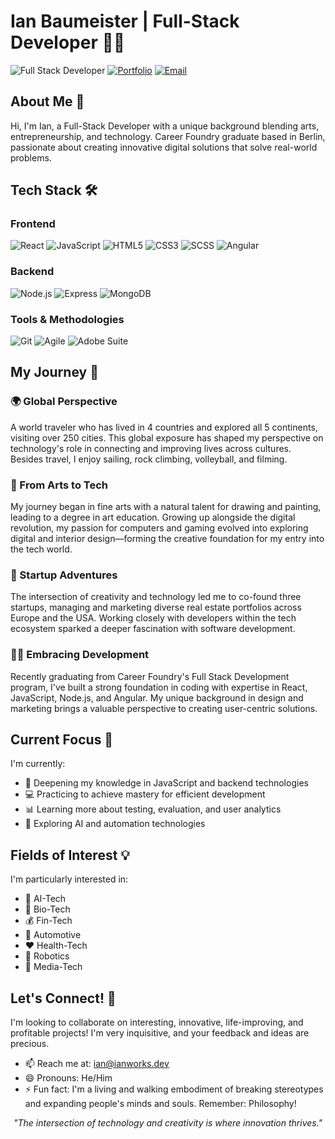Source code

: # Ian Baumeister | Full-Stack Developer 👨‍💻

![Full Stack Developer](https://img.shields.io/badge/Full--Stack-Developer-1A1B27?style=for-the-badge&logo=react&logoColor=61DAFB)
[![Portfolio](https://img.shields.io/badge/Portfolio-ianworks.dev-1A1B27?style=for-the-badge&logo=firefox&logoColor=FF7139)](https://ianworks.dev)
[![Email](https://img.shields.io/badge/Email-ian%40ianworks.dev-1A1B27?style=for-the-badge&logo=gmail&logoColor=EA4335)](mailto:ian@ianworks.dev)

## About Me 🌟

Hi, I'm Ian, a Full-Stack Developer with a unique background blending arts, entrepreneurship, and technology. Career Foundry graduate based in Berlin, passionate about creating innovative digital solutions that solve real-world problems.

## Tech Stack 🛠️

<div align="left">

### Frontend
![React](https://img.shields.io/badge/React-61DAFB?style=for-the-badge&logo=react&logoColor=black)
![JavaScript](https://img.shields.io/badge/JavaScript-F7DF1E?style=for-the-badge&logo=javascript&logoColor=black)
![HTML5](https://img.shields.io/badge/HTML5-E34F26?style=for-the-badge&logo=html5&logoColor=white)
![CSS3](https://img.shields.io/badge/CSS3-1572B6?style=for-the-badge&logo=css3&logoColor=white)
![SCSS](https://img.shields.io/badge/SCSS-CC6699?style=for-the-badge&logo=sass&logoColor=white)
![Angular](https://img.shields.io/badge/Angular-DD0031?style=for-the-badge&logo=angular&logoColor=white)

### Backend
![Node.js](https://img.shields.io/badge/Node.js-339933?style=for-the-badge&logo=nodedotjs&logoColor=white)
![Express](https://img.shields.io/badge/Express-000000?style=for-the-badge&logo=express&logoColor=white)
![MongoDB](https://img.shields.io/badge/MongoDB-47A248?style=for-the-badge&logo=mongodb&logoColor=white)

### Tools & Methodologies
![Git](https://img.shields.io/badge/Git-F05032?style=for-the-badge&logo=git&logoColor=white)
![Agile](https://img.shields.io/badge/Agile-0052CC?style=for-the-badge&logo=jira&logoColor=white)
![Adobe Suite](https://img.shields.io/badge/Adobe_Suite-FF0000?style=for-the-badge&logo=adobe&logoColor=white)

</div>

## My Journey 🚀

### 🌍 Global Perspective
A world traveler who has lived in 4 countries and explored all 5 continents, visiting over 250 cities. This global exposure has shaped my perspective on technology's role in connecting and improving lives across cultures. Besides travel, I enjoy sailing, rock climbing, volleyball, and filming.

### 🎨 From Arts to Tech
My journey began in fine arts with a natural talent for drawing and painting, leading to a degree in art education. Growing up alongside the digital revolution, my passion for computers and gaming evolved into exploring digital and interior design—forming the creative foundation for my entry into the tech world.

### 💼 Startup Adventures
The intersection of creativity and technology led me to co-found three startups, managing and marketing diverse real estate portfolios across Europe and the USA. Working closely with developers within the tech ecosystem sparked a deeper fascination with software development.

### 👨‍💻 Embracing Development
Recently graduating from Career Foundry's Full Stack Development program, I've built a strong foundation in coding with expertise in React, JavaScript, Node.js, and Angular. My unique background in design and marketing brings a valuable perspective to creating user-centric solutions.

## Current Focus 🔭

I'm currently:
- 🌱 Deepening my knowledge in JavaScript and backend technologies
- 💻 Practicing to achieve mastery for efficient development
- 📊 Learning more about testing, evaluation, and user analytics
- 🤖 Exploring AI and automation technologies

## Fields of Interest 💡

I'm particularly interested in:
- 🧠 AI-Tech
- 🧬 Bio-Tech
- 💰 Fin-Tech
- 🚗 Automotive
- ❤️ Health-Tech
- 🤖 Robotics
- 📱 Media-Tech

## Let's Connect! 🤝

I'm looking to collaborate on interesting, innovative, life-improving, and profitable projects! I'm very inquisitive, and your feedback and ideas are precious.

- 📫 Reach me at: ian@ianworks.dev
- 😄 Pronouns: He/Him
- ⚡ Fun fact: I'm a living and walking embodiment of breaking stereotypes and expanding people's minds and souls. Remember: Philosophy!

<div align="center">

*"The intersection of technology and creativity is where innovation thrives."*

</div>


<!---
ibxibx/ibxibx is a ✨ special ✨ repository because its `README.md` (this file) appears on your GitHub profile.
You can click the Preview link to take a look at your changes.
--->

■ WORK TO COMPLETE ■
Work through the records line by line and tally those that include the word "black". Give the number alone.

■ ANSWER BOX ■
2